____ DATA FOR REVIEW
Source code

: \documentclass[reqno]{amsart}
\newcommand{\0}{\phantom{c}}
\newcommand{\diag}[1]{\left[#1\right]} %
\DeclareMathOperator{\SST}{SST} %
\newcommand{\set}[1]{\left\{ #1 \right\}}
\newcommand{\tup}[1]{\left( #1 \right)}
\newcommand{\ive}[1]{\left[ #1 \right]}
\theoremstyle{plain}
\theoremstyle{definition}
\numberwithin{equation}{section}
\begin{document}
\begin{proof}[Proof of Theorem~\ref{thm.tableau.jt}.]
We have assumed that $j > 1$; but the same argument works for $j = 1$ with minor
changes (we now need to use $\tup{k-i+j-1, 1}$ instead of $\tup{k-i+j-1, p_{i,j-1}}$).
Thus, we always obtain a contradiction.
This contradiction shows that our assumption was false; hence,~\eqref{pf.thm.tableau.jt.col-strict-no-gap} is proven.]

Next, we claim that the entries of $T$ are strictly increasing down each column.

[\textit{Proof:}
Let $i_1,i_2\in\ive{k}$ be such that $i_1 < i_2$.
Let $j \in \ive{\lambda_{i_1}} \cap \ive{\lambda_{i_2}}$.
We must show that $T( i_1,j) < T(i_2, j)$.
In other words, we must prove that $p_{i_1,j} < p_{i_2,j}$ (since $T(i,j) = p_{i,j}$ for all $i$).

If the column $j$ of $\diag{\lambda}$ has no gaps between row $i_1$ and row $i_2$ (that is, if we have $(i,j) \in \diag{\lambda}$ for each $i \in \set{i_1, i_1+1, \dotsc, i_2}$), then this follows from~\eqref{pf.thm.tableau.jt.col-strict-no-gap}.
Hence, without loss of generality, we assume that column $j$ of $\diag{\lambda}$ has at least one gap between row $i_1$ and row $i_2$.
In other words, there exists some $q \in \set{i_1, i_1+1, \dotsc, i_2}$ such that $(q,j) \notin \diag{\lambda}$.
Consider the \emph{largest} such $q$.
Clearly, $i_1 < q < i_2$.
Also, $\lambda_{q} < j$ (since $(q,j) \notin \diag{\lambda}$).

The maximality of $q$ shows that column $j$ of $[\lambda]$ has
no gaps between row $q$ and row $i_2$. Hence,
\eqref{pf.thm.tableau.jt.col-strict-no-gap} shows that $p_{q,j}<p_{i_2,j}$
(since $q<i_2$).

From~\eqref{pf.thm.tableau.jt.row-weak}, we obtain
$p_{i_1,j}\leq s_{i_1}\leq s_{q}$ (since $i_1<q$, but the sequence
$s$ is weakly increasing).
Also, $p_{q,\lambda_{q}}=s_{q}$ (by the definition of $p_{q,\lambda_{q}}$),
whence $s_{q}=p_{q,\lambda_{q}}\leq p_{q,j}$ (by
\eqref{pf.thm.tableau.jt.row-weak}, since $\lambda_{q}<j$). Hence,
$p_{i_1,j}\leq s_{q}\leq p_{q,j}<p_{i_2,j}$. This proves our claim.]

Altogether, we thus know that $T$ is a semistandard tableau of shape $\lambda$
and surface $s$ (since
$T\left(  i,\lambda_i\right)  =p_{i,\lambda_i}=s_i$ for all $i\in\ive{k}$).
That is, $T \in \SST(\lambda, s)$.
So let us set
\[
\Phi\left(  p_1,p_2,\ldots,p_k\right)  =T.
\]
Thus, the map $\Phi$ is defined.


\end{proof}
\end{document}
________
[EXERCISE DIRECTIONS] Your response should contain each line of the listing in which the word "words" occurs.

[SOLVED PROBLEM]
In other words, we must prove that $p_{i_1,j} < p_{i_2,j}$ (since $T(i,j) = p_{i,j}$ for all $i$).
In other words, there exists some $q \in \set{i_1, i_1+1, \dotsc, i_2}$ such that $(q,j) \notin \diag{\lambda}$.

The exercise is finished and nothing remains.